• Problem details
Go through the entries below. Copy each line in which "seen" appears.

#### Dataset entries

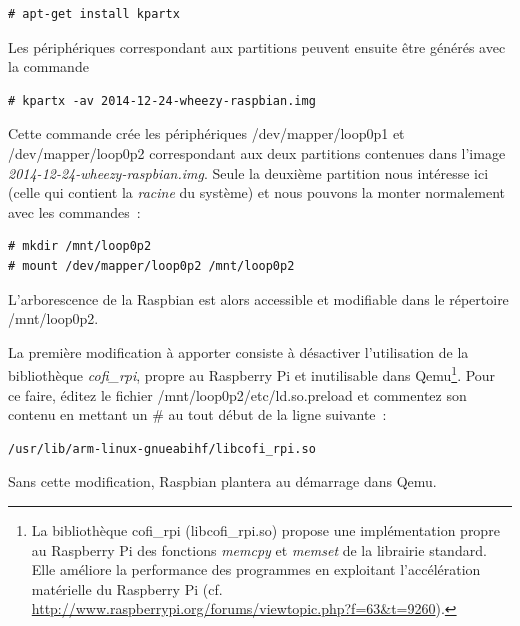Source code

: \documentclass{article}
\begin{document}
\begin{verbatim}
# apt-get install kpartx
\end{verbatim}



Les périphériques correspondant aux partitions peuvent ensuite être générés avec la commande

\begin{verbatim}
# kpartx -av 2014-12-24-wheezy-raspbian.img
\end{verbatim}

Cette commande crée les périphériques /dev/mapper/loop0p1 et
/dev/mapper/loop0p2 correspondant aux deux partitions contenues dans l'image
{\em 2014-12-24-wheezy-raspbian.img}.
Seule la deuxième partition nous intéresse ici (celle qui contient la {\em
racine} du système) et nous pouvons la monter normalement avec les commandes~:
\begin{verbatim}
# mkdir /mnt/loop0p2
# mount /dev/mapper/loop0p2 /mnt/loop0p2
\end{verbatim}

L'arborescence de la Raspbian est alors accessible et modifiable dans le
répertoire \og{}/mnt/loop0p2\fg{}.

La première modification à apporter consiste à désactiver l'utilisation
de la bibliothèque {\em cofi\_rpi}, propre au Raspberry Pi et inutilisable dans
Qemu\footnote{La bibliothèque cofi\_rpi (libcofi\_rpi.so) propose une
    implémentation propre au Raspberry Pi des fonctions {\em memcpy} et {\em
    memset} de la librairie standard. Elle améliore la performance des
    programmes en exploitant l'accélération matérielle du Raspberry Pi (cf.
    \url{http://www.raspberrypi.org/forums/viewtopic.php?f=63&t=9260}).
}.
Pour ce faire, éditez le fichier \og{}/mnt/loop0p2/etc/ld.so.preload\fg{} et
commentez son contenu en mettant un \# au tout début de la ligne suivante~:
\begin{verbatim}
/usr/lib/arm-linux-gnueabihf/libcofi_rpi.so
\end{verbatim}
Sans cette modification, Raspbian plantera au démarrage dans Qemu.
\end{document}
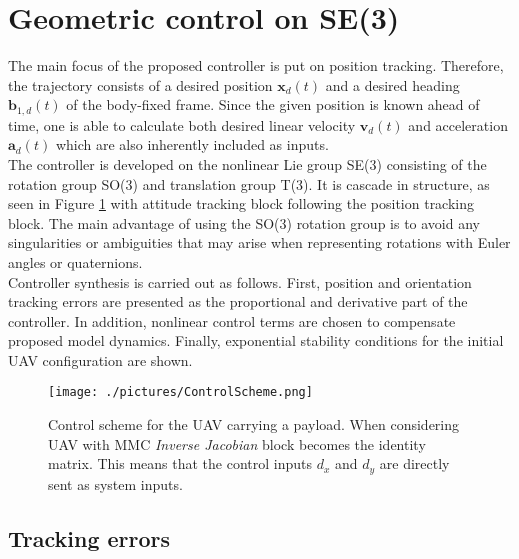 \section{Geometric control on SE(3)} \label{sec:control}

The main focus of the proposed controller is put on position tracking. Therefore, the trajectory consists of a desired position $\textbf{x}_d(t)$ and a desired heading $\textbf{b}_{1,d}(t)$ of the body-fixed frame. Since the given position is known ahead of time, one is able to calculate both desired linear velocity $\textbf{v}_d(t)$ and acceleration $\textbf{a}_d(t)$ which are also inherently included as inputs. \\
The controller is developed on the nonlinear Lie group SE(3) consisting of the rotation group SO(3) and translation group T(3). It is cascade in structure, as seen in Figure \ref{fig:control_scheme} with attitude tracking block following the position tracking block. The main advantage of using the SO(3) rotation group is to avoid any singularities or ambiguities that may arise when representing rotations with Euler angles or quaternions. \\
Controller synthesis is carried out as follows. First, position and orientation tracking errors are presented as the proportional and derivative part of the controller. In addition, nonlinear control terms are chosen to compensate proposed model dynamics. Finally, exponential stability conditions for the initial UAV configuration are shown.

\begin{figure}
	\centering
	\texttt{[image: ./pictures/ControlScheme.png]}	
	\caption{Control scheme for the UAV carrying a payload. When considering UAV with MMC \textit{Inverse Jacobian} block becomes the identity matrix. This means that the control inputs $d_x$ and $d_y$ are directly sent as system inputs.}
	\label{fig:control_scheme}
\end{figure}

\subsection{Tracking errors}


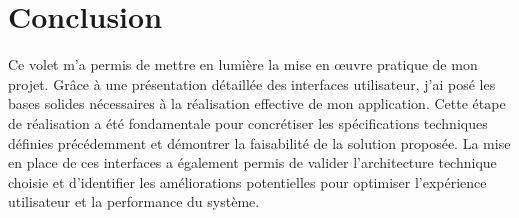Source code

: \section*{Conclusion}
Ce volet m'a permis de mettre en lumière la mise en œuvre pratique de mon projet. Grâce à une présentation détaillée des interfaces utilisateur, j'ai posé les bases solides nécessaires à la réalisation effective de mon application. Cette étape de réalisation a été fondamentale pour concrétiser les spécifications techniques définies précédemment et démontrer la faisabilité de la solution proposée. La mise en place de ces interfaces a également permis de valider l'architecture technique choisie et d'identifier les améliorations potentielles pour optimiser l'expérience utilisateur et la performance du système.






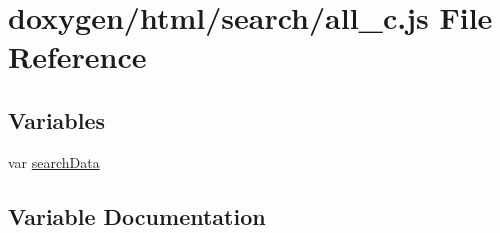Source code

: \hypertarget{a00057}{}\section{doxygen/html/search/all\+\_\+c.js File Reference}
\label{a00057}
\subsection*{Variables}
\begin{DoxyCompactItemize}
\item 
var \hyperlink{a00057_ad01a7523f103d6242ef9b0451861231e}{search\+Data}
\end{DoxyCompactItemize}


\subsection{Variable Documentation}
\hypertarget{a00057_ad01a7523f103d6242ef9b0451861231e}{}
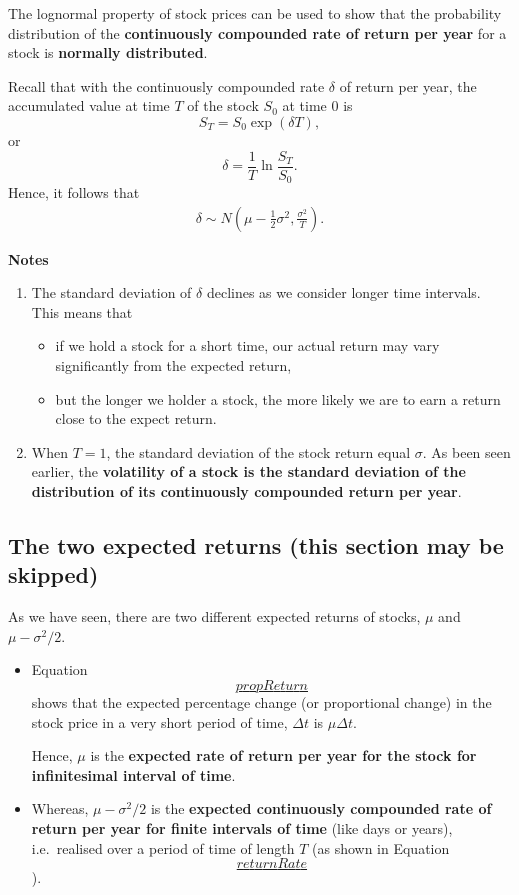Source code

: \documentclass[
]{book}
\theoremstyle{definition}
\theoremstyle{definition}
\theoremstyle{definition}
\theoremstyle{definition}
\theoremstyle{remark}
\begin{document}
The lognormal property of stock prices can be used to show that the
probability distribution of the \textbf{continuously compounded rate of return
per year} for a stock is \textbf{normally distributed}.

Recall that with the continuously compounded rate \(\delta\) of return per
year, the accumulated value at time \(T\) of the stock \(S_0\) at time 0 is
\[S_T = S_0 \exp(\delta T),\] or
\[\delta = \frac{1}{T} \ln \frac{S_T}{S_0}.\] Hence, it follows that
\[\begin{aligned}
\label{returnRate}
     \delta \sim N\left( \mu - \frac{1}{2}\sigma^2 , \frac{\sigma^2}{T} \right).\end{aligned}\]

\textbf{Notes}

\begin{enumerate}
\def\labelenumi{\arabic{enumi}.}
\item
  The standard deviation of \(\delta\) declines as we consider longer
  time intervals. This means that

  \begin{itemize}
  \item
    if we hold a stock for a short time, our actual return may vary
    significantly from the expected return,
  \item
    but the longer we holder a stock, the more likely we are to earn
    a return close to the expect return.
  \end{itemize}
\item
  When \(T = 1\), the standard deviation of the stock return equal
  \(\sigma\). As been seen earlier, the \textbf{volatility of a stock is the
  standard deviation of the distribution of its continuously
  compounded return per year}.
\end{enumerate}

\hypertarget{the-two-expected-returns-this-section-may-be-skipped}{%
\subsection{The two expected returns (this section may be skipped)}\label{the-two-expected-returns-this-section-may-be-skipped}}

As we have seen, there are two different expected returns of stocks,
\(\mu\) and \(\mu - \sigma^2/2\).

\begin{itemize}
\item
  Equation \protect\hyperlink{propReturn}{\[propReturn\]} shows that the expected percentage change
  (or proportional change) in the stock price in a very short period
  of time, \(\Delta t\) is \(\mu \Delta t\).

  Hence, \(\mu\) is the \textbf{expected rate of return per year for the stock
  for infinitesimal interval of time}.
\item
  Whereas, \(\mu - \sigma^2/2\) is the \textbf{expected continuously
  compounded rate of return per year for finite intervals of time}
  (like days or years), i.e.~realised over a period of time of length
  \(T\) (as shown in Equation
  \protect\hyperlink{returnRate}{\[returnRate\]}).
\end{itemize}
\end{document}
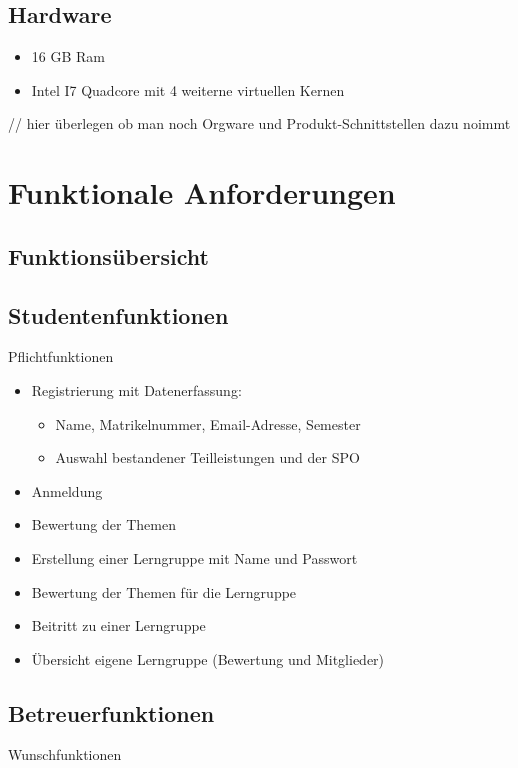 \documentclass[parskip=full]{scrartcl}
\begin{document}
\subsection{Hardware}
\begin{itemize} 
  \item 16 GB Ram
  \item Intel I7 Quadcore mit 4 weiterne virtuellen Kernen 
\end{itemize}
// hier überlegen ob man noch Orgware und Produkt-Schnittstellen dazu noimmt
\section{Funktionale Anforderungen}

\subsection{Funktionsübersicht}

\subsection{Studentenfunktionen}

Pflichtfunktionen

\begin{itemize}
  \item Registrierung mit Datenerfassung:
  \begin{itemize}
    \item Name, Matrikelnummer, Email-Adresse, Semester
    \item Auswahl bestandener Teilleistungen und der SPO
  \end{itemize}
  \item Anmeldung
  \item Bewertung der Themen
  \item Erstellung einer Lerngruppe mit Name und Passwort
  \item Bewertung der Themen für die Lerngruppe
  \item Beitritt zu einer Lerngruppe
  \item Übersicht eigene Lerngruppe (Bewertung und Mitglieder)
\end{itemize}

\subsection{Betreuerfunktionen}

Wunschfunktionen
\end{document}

########

• Final answer
The controller is developed on the nonlinear Lie group SE(3) consisting of the rotation group SO(3) and translation group T(3). It is cascade in structure, as seen in Figure \ref{fig:control_scheme} with attitude tracking block following the position tracking block. The main advantage of using the SO(3) rotation group is to avoid any singularities or ambiguities that may arise when representing rotations with Euler angles or quaternions. \\
  \(\sigma\). As been seen earlier, the \textbf{volatility of a stock is the
As we have seen, there are two different expected returns of stocks,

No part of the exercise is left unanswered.